Workplace interaction

Import some plotting libraries and set some defaults:

%config InlineBackend.figure_formats = ['svg'] 
from IPython.display import display, Markdown
import matplotlib.pyplot as plt
import seaborn as sns
sns.set()
sns.set_style("whitegrid")
import random
import numpy as np
import pandas as pd
random_seed = 5
danish_people = ['Julie', 'Sofie', 'Sara', 'Cecilie', 'Emma', 'Caroline', 'Laura', 'Mathilde', 'Katrine', 'Anna', 'Emilie', 'Ida', 'Freja', 'Maria', 'Amalie', 'Camilla', 'Louise', 'Signe', 'Maja', 'Josefine', 'Line', 'Nanna', 'Anne', 'Nicoline', 'Clara', 'Victoria', 'Marie', 'Natasja', 'Lærke', 'Alberte', 'Frederikke', 'Rebecca', 'Mette', 'Rikke', 'Amanda', 'Mia', 'Kristine', 'Johanne', 'Stine', 'Simone', 'Isabella', 'Jasmin', 'Michelle', 'Pernille', 'Christina', 'Astrid', 'Sille', 'Thea', 'Mie', 'Nadia', 'Mathias','Mads','Mikkel','Rasmus','Emil','Oliver','Frederik','Christian','Nicolai','Jonas','Jacob','Kasper','Magnus','Andreas','Tobias','Simon','Lucas','Marcus', 'Victor', 'Nicklas', 'Sebastian', 'Daniel', 'Alexander', 'Anders', 'Christoffer', 'Patrick', 'Lasse', 'Benjamin', 'Thomas', 'Martin', 'Jeppe', 'Gustav', 'Peter', 'Philip', 'William', 'Oscar', 'Malthe', 'Jonathan', 'Anton', 'Morten', 'Carl', 'Søren', 'Mohammad', 'Mark', 'Jens', 'Jesper', 'David', 'Asger', 'Michael', 'Johan']
nr_danes = len(danish_people)

Sampling

I sampled 100 danaes from workplaces in Denmark. More about the sampling… blah, blah, blah, blah, blah, blah, blah, blah, blah, blah, blah, blah, blah, blah, blah, blah, blah, blah, blah, blah, blah, blah, blah, blah, blah, blah, blah, blah,

Workplace individuals were interviewed by …. blah, blah, blah, blah, blah, blah, blah, blah, blah, blah, blah, blah, blah, blah, blah, blah, blah, blah, blah, blah, blah, blah, blah, blah, blah, blah, blah, blah,

df = pd.DataFrame({'name': danish_people, 
                   'seniority': np.random.randint(0, 5, len(danish_people)), 
                   'age': np.random.randint(22, 67, len(danish_people))})
df['informality'] = np.random.normal(loc=10, scale=1, size=len(danish_people))
df
name seniority age informality
0 Julie 4 32 9.058813
1 Sofie 0 66 10.935441
2 Sara 2 55 9.716871
3 Cecilie 3 34 11.144905
4 Emma 1 54 7.898643
... ... ... ... ...
95 Jesper 3 38 7.942776
96 David 3 36 9.924945
97 Asger 0 39 9.842173
98 Michael 1 44 10.075713
99 Johan 2 25 8.232970

100 rows × 4 columns

sns.scatterplot(x='age', y='informality', data=df, hue='seniority', palette='viridis')
plt.ylabel('How informal you can be')
plt.xlabel('Age')
plt.legend(title='Seniority', loc='lower right', labels=['Undergrad', 'Postgrad', 'PhD', 'Postdoc', 'Professor'])
plt.ylim(bottom=0) ;
Figure 2.1: Interaction among Danes: How Danes interact is has very little to do with age and seniority, compared to most other contries.

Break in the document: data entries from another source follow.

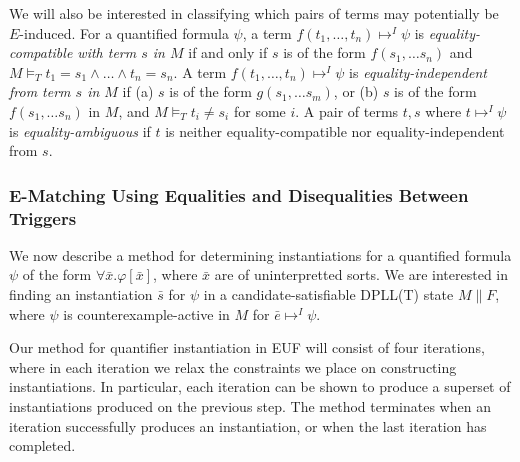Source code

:\documentclass{llncs}
\begin{document}
We will also be interested in classifying which pairs of terms may potentially be $E$-induced.
For a quantified formula $\psi$, a term $f( t_1, \ldots, t_n ) \mapsto^I \psi$ is \emph{equality-compatible with term $s$ in $M$} if and only if $s$ is of the form $f( s_1, \ldots s_n )$ and $M \models_T t_1 = s_1 \wedge \ldots \wedge t_n = s_n$.
A term $f( t_1, \ldots, t_n ) \mapsto^I \psi$ is \emph{equality-independent from term $s$ in $M$} if (a) $s$ is of the form $g( s_1, \ldots s_m )$, or (b) $s$ is of the form $f( s_1, \ldots s_n )$ in $M$, and $M \models_T t_i \neq s_i$ for some $i$. 
A pair of terms $t, s$ where $t \mapsto^I \psi$ is \emph{equality-ambiguous} if $t$ is neither equality-compatible nor equality-independent from $s$.

\subsubsection{E-Matching Using Equalities and Disequalities Between Triggers}

We now describe a method for determining instantiations for a quantified formula $\psi$ of the form $\forall \bar{x}. \varphi[\bar{x}]$, where $\bar{x}$ are of uninterpretted sorts.
We are interested in finding an instantiation $\bar{s}$ for $\psi$ in a candidate-satisfiable DPLL(T) state $M \parallel F$, where $\psi$ is counterexample-active in $M$ for $\bar{e} \mapsto^I \psi$.

Our method for quantifier instantiation in EUF will consist of four iterations, where in each iteration we relax the constraints we place on constructing instantiations.
In particular, each iteration can be shown to produce a superset of instantiations produced on the previous step.
The method terminates when an iteration successfully produces an instantiation, or when the last iteration has completed.

\begin{comment}
On the first iteration, we return the instantiation $\varepsilon_M( \bar{e} )$ if and only if $\psi$ is instantiation-ready.
On the second iteration, we determine if there exists a set of terms $\bar{s}$ such that we can determine that at least one of $L_1[\bar{e}] \ldots L_n[\bar{e}]$ is $(\bar{s} = \bar{e})$-induced in $M$.
On the third iteration, we will search for equality-ambiguous pairs of terms $t[\bar{e}]$ and $s$ in the same equivalence classes.  
Specifically, we will construct an instantiation $\bar{s}$ such that an equality between a subterm position of $t[\bar{e}]$ and $s$ is induced by $\bar{s} = \bar{e}$ on this step.
On the fourth iteration, we find a set of terms $\bar{s}$ that induce at least one equality between a pair of terms $t[\bar{e}]$ and $g$.
Note that this step is roughly equivalent to basic E-matching.
\end{comment}
\end{document}
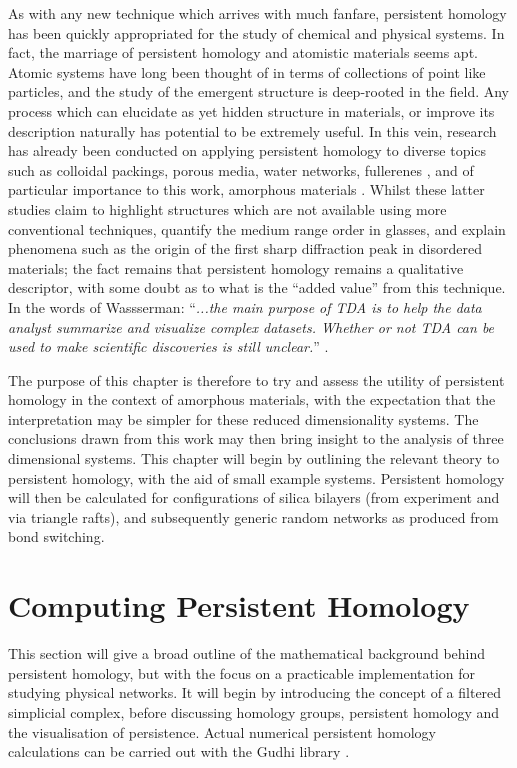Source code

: As with any new technique which arrives with much fanfare, persistent homology has been quickly appropriated for the study of chemical and physical systems.
In fact, the marriage of persistent homology and atomistic materials seems apt.
Atomic systems have long been thought of in terms of collections of point like particles, and the study of the emergent structure is deep\--rooted in the field.
Any process which can elucidate as yet hidden structure in materials, or improve its description naturally has potential to be extremely useful.
In this vein, research has already been conducted on applying persistent homology to diverse topics such as colloidal packings, porous media, water networks, fullerenes \cite{Carter2018,Robins2017,Jiang2018,Steinberg2019,Xia2015}, and of particular importance to this work, amorphous materials \cite{Hiraoka2016,Onodera2019,Nakamura2015,Gutierrez2019}.
Whilst these latter studies claim to highlight structures which are not available using more conventional techniques, quantify the medium range order in glasses, and explain phenomena such as the origin of the first sharp diffraction peak in disordered materials; the fact remains that persistent homology remains a qualitative descriptor, with some doubt as to what is the ``added value'' from this technique. 
In the words of Wassserman: ``\textit{...the main purpose of TDA is to help the data analyst summarize and visualize
complex datasets. Whether or not TDA can be used to make scientific discoveries is still unclear.}'' \cite{Wasserman2018}.

The purpose of this chapter is therefore to try and assess the utility of persistent homology in the context of \td{} amorphous materials, with the expectation that the interpretation may be simpler for these reduced dimensionality systems.
The conclusions drawn from this work may then bring insight to the analysis of three dimensional systems.
This chapter will begin by outlining the relevant theory to persistent homology, with the aid of small example systems.
Persistent homology will then be calculated for configurations of silica bilayers (from experiment and via triangle rafts), and subsequently generic random networks as produced from bond switching.

\section{Computing Persistent Homology}

This section will give a broad outline of the mathematical background behind persistent homology, but with the focus on a practicable implementation for studying physical \td{} networks.
It will begin by introducing the concept of a filtered simplicial complex, before discussing homology groups, persistent homology and the visualisation of persistence.
Actual numerical persistent homology calculations can be carried out with the Gudhi library \cite{gudhi}.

Seems Danish people act very informally unaffected by age and seniority.

informality_age_cor = df.informality.corr(df.age)
informality_age_cor
0.0351023049128157
informality_seniority_cor = df.informality.corr(df.seniority)
informality_seniority_cor
0.12226864913588426

The correlation between informality and age was 0.035 and the correlation between informality and seniority was 0.122.

sns.lmplot(x='age', y='informality', data=df, hue='seniority', palette='viridis')
plt.ylabel('How informal you can be')
plt.xlabel('Age') ;
Figure 2.2: Interaction among Danes: Regressions of informality against age for five levels of seniority.